About this task | Every line of the entries below from the one containing "MMYOLO 中将文档结构分成 6 个部分，对应不同需求的用户。" to the one containing "不同需求的用户可以按需选择你心怡的内容阅读。如果你对本文档有不同异议或者更好的优化办法，欢迎给 MMYOLO 提", both ends included, must be written out exactly. No other line belongs in the answer.

Excerpted data |
::::::

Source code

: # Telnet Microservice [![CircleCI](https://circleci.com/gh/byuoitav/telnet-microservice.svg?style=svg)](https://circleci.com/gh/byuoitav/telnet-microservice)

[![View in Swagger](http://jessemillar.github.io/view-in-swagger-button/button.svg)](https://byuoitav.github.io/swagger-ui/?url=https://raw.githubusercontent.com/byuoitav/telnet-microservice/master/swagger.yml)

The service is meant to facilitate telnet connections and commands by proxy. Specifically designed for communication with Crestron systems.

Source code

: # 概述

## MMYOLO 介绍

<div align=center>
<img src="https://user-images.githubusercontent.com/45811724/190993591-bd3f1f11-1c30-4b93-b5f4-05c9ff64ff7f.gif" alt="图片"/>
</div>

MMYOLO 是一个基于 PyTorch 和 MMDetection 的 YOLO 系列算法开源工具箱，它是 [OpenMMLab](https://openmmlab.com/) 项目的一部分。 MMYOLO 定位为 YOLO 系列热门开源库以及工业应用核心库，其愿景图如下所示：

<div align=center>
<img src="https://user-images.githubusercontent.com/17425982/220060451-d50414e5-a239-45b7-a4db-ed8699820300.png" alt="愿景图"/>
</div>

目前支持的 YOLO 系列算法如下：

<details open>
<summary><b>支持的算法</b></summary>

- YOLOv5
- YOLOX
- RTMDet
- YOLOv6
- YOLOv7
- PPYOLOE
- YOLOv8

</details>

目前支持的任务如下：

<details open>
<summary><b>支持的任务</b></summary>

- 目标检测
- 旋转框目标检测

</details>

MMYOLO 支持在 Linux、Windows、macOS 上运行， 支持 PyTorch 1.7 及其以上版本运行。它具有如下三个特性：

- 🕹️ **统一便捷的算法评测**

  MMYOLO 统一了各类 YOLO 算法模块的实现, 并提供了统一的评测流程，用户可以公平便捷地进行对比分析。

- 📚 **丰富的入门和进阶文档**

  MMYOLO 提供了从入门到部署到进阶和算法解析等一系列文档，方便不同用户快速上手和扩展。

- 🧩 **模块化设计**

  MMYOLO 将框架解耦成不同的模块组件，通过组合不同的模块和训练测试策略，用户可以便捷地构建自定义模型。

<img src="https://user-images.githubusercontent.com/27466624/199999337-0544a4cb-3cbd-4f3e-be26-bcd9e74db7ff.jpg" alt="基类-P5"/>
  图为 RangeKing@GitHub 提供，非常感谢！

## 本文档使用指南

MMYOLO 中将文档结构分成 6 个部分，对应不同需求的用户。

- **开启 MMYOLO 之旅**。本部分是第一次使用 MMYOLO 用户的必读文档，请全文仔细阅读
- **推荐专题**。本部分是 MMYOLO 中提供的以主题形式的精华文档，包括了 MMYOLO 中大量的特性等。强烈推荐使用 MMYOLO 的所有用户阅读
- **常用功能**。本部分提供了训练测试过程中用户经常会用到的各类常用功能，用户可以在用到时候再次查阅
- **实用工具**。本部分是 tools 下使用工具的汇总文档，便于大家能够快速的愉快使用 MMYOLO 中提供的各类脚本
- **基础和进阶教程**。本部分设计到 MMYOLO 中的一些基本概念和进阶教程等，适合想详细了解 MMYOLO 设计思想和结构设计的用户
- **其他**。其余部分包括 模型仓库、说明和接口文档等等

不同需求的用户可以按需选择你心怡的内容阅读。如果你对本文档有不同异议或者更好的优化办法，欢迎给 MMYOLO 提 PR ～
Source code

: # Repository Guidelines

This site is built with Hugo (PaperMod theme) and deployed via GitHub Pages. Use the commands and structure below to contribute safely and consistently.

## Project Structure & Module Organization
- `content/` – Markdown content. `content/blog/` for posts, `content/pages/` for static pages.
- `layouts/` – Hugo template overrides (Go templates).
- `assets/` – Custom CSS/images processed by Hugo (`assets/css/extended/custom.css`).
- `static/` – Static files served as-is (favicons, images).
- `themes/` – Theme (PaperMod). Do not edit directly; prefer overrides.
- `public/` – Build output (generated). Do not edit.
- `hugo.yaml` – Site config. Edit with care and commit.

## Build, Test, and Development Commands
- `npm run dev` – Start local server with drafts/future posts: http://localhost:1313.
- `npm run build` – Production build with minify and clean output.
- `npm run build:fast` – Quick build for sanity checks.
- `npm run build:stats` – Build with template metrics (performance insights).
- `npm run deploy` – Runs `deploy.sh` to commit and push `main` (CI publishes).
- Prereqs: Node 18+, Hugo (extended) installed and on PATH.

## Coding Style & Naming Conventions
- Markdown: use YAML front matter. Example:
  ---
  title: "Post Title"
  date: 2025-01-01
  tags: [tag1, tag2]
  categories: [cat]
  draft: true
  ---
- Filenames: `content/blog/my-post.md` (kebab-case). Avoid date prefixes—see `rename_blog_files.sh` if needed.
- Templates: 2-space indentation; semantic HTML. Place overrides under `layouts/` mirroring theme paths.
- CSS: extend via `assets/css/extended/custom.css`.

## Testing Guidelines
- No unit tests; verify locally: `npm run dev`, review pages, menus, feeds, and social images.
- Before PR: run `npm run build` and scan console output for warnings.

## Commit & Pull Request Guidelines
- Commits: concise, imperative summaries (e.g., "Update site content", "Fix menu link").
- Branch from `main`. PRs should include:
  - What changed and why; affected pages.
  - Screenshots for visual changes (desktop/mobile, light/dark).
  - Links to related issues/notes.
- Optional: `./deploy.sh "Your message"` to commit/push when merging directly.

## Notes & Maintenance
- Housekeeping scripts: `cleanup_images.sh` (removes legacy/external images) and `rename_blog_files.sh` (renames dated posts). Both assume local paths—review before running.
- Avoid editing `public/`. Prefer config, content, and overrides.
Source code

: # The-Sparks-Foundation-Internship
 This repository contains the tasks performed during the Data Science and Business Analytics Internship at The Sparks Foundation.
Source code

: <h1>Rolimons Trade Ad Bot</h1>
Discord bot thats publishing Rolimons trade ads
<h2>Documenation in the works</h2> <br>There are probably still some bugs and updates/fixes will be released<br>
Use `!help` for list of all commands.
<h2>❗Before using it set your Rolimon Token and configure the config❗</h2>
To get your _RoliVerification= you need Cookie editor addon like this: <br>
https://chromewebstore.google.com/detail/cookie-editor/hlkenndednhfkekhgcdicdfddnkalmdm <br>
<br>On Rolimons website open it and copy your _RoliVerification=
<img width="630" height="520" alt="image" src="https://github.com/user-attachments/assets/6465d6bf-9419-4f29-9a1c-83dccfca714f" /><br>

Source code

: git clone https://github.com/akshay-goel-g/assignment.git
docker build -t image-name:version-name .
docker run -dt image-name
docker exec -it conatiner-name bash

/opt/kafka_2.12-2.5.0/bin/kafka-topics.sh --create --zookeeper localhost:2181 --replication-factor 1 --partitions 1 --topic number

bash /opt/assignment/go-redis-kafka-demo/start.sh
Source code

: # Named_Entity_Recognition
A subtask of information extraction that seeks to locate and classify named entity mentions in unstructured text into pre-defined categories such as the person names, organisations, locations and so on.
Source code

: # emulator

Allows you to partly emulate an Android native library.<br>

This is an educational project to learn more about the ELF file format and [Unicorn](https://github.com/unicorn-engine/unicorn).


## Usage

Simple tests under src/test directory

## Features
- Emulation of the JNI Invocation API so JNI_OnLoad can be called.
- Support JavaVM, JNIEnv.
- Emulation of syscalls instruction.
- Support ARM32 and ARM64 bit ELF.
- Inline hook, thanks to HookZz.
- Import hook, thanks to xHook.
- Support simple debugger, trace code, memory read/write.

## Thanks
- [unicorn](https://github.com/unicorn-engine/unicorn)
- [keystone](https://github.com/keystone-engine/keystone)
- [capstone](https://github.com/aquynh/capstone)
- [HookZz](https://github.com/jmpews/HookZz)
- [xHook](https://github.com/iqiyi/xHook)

::::::

Answer to this task |
MMYOLO 中将文档结构分成 6 个部分，对应不同需求的用户。

- **开启 MMYOLO 之旅**。本部分是第一次使用 MMYOLO 用户的必读文档，请全文仔细阅读
- **推荐专题**。本部分是 MMYOLO 中提供的以主题形式的精华文档，包括了 MMYOLO 中大量的特性等。强烈推荐使用 MMYOLO 的所有用户阅读
- **常用功能**。本部分提供了训练测试过程中用户经常会用到的各类常用功能，用户可以在用到时候再次查阅
- **实用工具**。本部分是 tools 下使用工具的汇总文档，便于大家能够快速的愉快使用 MMYOLO 中提供的各类脚本
- **基础和进阶教程**。本部分设计到 MMYOLO 中的一些基本概念和进阶教程等，适合想详细了解 MMYOLO 设计思想和结构设计的用户
- **其他**。其余部分包括 模型仓库、说明和接口文档等等

不同需求的用户可以按需选择你心怡的内容阅读。如果你对本文档有不同异议或者更好的优化办法，欢迎给 MMYOLO 提 PR ～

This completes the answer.